In accordance with one aspect of the present invention, the pump assembly comprises a standing valve. The standing valve is located in the first one of the barrels before the plunger is reciprocated within the first one of the barrels. The standing valve is relocated to the second one of the barrels before the step of reciprocating the plunger within the second one of the barrels.

The step of relocating the plunger to a second one of the barrels further comprises relocating the plunger to a second one of the barrels that is closer to the surface than the first one of the barrels.

In accordance with still another aspect of the present invention, the step of relocating the plunger to a second one of the barrels further comprises relocating the plunger to a second one of the barrels that is further from the surface than the first one of the barrels.

FIG. 1 is a schematic diagram of a well, shown with pumping equipment.

FIG. 2 is a schematic cross-sectional view of the pump assembly of the present invention, in accordance with a preferred embodiment, showing the pump in a first configuration.

FIG. 3 is a cross-sectional view of the standing valve assembly and collar lock mandrel.

FIG. 4 is a cross-sectional view of the standing valve assembly and landing nipple.

FIG. 5 is a schematic cross-sectional view of the pump assembly of FIG. 2, shown in a second configuration.

FIG. 6 is a schematic cross-sectional view of the pump assembly of FIG. 2, shown in a third configuration.

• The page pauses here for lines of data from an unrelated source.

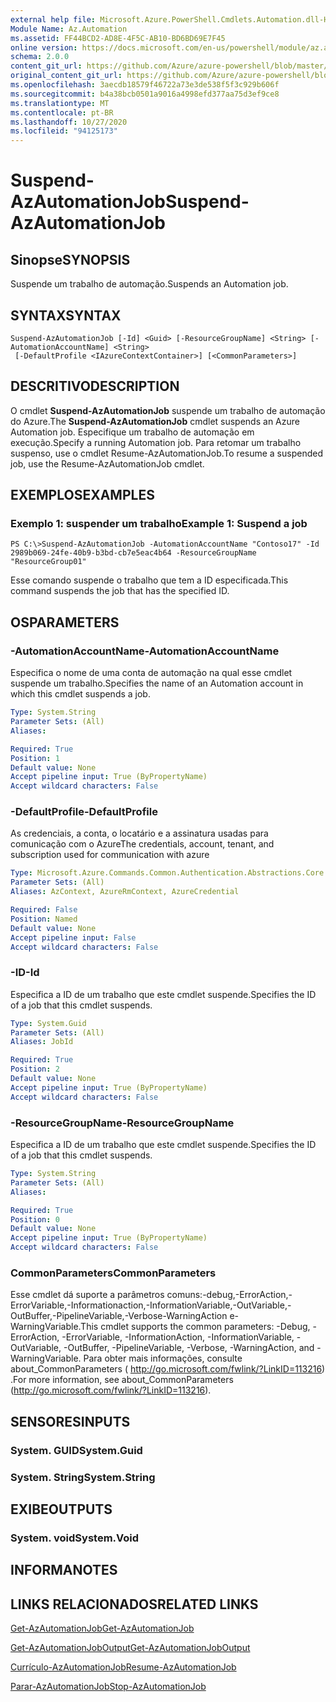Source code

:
 ```yaml
---
external help file: Microsoft.Azure.PowerShell.Cmdlets.Automation.dll-Help.xml
Module Name: Az.Automation
ms.assetid: FF44BCD2-AD8E-4F5C-AB10-BD6BD69E7F45
online version: https://docs.microsoft.com/en-us/powershell/module/az.automation/suspend-azautomationjob
schema: 2.0.0
content_git_url: https://github.com/Azure/azure-powershell/blob/master/src/Automation/Automation/help/Suspend-AzAutomationJob.md
original_content_git_url: https://github.com/Azure/azure-powershell/blob/master/src/Automation/Automation/help/Suspend-AzAutomationJob.md
ms.openlocfilehash: 3aecdb18579f46722a73e3de538f5f3c929b606f
ms.sourcegitcommit: b4a38bcb0501a9016a4998efd377aa75d3ef9ce8
ms.translationtype: MT
ms.contentlocale: pt-BR
ms.lasthandoff: 10/27/2020
ms.locfileid: "94125173"
---
```

# <span data-ttu-id="96029-101">Suspend-AzAutomationJob</span><span class="sxs-lookup"><span data-stu-id="96029-101">Suspend-AzAutomationJob</span></span>

## <span data-ttu-id="96029-102">Sinopse</span><span class="sxs-lookup"><span data-stu-id="96029-102">SYNOPSIS</span></span>
<span data-ttu-id="96029-103">Suspende um trabalho de automação.</span><span class="sxs-lookup"><span data-stu-id="96029-103">Suspends an Automation job.</span></span>

## <span data-ttu-id="96029-104">SYNTAX</span><span class="sxs-lookup"><span data-stu-id="96029-104">SYNTAX</span></span>

```
Suspend-AzAutomationJob [-Id] <Guid> [-ResourceGroupName] <String> [-AutomationAccountName] <String>
 [-DefaultProfile <IAzureContextContainer>] [<CommonParameters>]
```

## <span data-ttu-id="96029-105">DESCRITIVO</span><span class="sxs-lookup"><span data-stu-id="96029-105">DESCRIPTION</span></span>
<span data-ttu-id="96029-106">O cmdlet **Suspend-AzAutomationJob** suspende um trabalho de automação do Azure.</span><span class="sxs-lookup"><span data-stu-id="96029-106">The **Suspend-AzAutomationJob** cmdlet suspends an Azure Automation job.</span></span>
<span data-ttu-id="96029-107">Especifique um trabalho de automação em execução.</span><span class="sxs-lookup"><span data-stu-id="96029-107">Specify a running Automation job.</span></span>
<span data-ttu-id="96029-108">Para retomar um trabalho suspenso, use o cmdlet Resume-AzAutomationJob.</span><span class="sxs-lookup"><span data-stu-id="96029-108">To resume a suspended job, use the Resume-AzAutomationJob cmdlet.</span></span>

## <span data-ttu-id="96029-109">EXEMPLOS</span><span class="sxs-lookup"><span data-stu-id="96029-109">EXAMPLES</span></span>

### <span data-ttu-id="96029-110">Exemplo 1: suspender um trabalho</span><span class="sxs-lookup"><span data-stu-id="96029-110">Example 1: Suspend a job</span></span>
```
PS C:\>Suspend-AzAutomationJob -AutomationAccountName "Contoso17" -Id 2989b069-24fe-40b9-b3bd-cb7e5eac4b64 -ResourceGroupName "ResourceGroup01"
```

<span data-ttu-id="96029-111">Esse comando suspende o trabalho que tem a ID especificada.</span><span class="sxs-lookup"><span data-stu-id="96029-111">This command suspends the job that has the specified ID.</span></span>

## <span data-ttu-id="96029-112">OS</span><span class="sxs-lookup"><span data-stu-id="96029-112">PARAMETERS</span></span>

### <span data-ttu-id="96029-113">-AutomationAccountName</span><span class="sxs-lookup"><span data-stu-id="96029-113">-AutomationAccountName</span></span>
<span data-ttu-id="96029-114">Especifica o nome de uma conta de automação na qual esse cmdlet suspende um trabalho.</span><span class="sxs-lookup"><span data-stu-id="96029-114">Specifies the name of an Automation account in which this cmdlet suspends a job.</span></span>

```yaml
Type: System.String
Parameter Sets: (All)
Aliases:

Required: True
Position: 1
Default value: None
Accept pipeline input: True (ByPropertyName)
Accept wildcard characters: False
```

### <span data-ttu-id="96029-115">-DefaultProfile</span><span class="sxs-lookup"><span data-stu-id="96029-115">-DefaultProfile</span></span>
<span data-ttu-id="96029-116">As credenciais, a conta, o locatário e a assinatura usadas para comunicação com o Azure</span><span class="sxs-lookup"><span data-stu-id="96029-116">The credentials, account, tenant, and subscription used for communication with azure</span></span>

```yaml
Type: Microsoft.Azure.Commands.Common.Authentication.Abstractions.Core.IAzureContextContainer
Parameter Sets: (All)
Aliases: AzContext, AzureRmContext, AzureCredential

Required: False
Position: Named
Default value: None
Accept pipeline input: False
Accept wildcard characters: False
```

### <span data-ttu-id="96029-117">-ID</span><span class="sxs-lookup"><span data-stu-id="96029-117">-Id</span></span>
<span data-ttu-id="96029-118">Especifica a ID de um trabalho que este cmdlet suspende.</span><span class="sxs-lookup"><span data-stu-id="96029-118">Specifies the ID of a job that this cmdlet suspends.</span></span>

```yaml
Type: System.Guid
Parameter Sets: (All)
Aliases: JobId

Required: True
Position: 2
Default value: None
Accept pipeline input: True (ByPropertyName)
Accept wildcard characters: False
```

### <span data-ttu-id="96029-119">-ResourceGroupName</span><span class="sxs-lookup"><span data-stu-id="96029-119">-ResourceGroupName</span></span>
<span data-ttu-id="96029-120">Especifica a ID de um trabalho que este cmdlet suspende.</span><span class="sxs-lookup"><span data-stu-id="96029-120">Specifies the ID of a job that this cmdlet suspends.</span></span>

```yaml
Type: System.String
Parameter Sets: (All)
Aliases:

Required: True
Position: 0
Default value: None
Accept pipeline input: True (ByPropertyName)
Accept wildcard characters: False
```

### <span data-ttu-id="96029-121">CommonParameters</span><span class="sxs-lookup"><span data-stu-id="96029-121">CommonParameters</span></span>
<span data-ttu-id="96029-122">Esse cmdlet dá suporte a parâmetros comuns:-debug,-ErrorAction,-ErrorVariable,-Informationaction,-InformationVariable,-OutVariable,-OutBuffer,-PipelineVariable,-Verbose-WarningAction e-WarningVariable.</span><span class="sxs-lookup"><span data-stu-id="96029-122">This cmdlet supports the common parameters: -Debug, -ErrorAction, -ErrorVariable, -InformationAction, -InformationVariable, -OutVariable, -OutBuffer, -PipelineVariable, -Verbose, -WarningAction, and -WarningVariable.</span></span> <span data-ttu-id="96029-123">Para obter mais informações, consulte about_CommonParameters ( http://go.microsoft.com/fwlink/?LinkID=113216) .</span><span class="sxs-lookup"><span data-stu-id="96029-123">For more information, see about_CommonParameters (http://go.microsoft.com/fwlink/?LinkID=113216).</span></span>

## <span data-ttu-id="96029-124">SENSORES</span><span class="sxs-lookup"><span data-stu-id="96029-124">INPUTS</span></span>

### <span data-ttu-id="96029-125">System. GUID</span><span class="sxs-lookup"><span data-stu-id="96029-125">System.Guid</span></span>

### <span data-ttu-id="96029-126">System. String</span><span class="sxs-lookup"><span data-stu-id="96029-126">System.String</span></span>

## <span data-ttu-id="96029-127">EXIBE</span><span class="sxs-lookup"><span data-stu-id="96029-127">OUTPUTS</span></span>

### <span data-ttu-id="96029-128">System. void</span><span class="sxs-lookup"><span data-stu-id="96029-128">System.Void</span></span>

## <span data-ttu-id="96029-129">INFORMA</span><span class="sxs-lookup"><span data-stu-id="96029-129">NOTES</span></span>

## <span data-ttu-id="96029-130">LINKS RELACIONADOS</span><span class="sxs-lookup"><span data-stu-id="96029-130">RELATED LINKS</span></span>

[<span data-ttu-id="96029-131">Get-AzAutomationJob</span><span class="sxs-lookup"><span data-stu-id="96029-131">Get-AzAutomationJob</span></span>](./Get-AzAutomationJob.md)

[<span data-ttu-id="96029-132">Get-AzAutomationJobOutput</span><span class="sxs-lookup"><span data-stu-id="96029-132">Get-AzAutomationJobOutput</span></span>](./Get-AzAutomationJobOutput.md)

[<span data-ttu-id="96029-133">Currículo-AzAutomationJob</span><span class="sxs-lookup"><span data-stu-id="96029-133">Resume-AzAutomationJob</span></span>](./Resume-AzAutomationJob.md)

[<span data-ttu-id="96029-134">Parar-AzAutomationJob</span><span class="sxs-lookup"><span data-stu-id="96029-134">Stop-AzAutomationJob</span></span>](./Stop-AzAutomationJob.md)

The present invention provides a low cost way to repair tubing pumps which have barrel damage, which damage is typically due to sand and other abrasive agents. The tubing pump assembly of the present invention incorporated plural barrels and a single plunger. At any given time during pump operation, the plunger reciprocates inside one of the barrels. The other barrels are not used. Instead, the unused barrels simply stand by and await future use. As the plunger reciprocates over time, the barrel in use exhibits wear, particularly in a sandy environment. When the barrel is ready to be replaced, the plunger is relocated to another, unused, barrel in the well. Surprisingly, the barrels that are not in use do not exhibit wear during pump operation. In this manner, a worn barrel can be replaced with another barrel without the need to pull the tubing string from the well. This, replacing a worn barrel in a tubing pump can occur in a shorter time.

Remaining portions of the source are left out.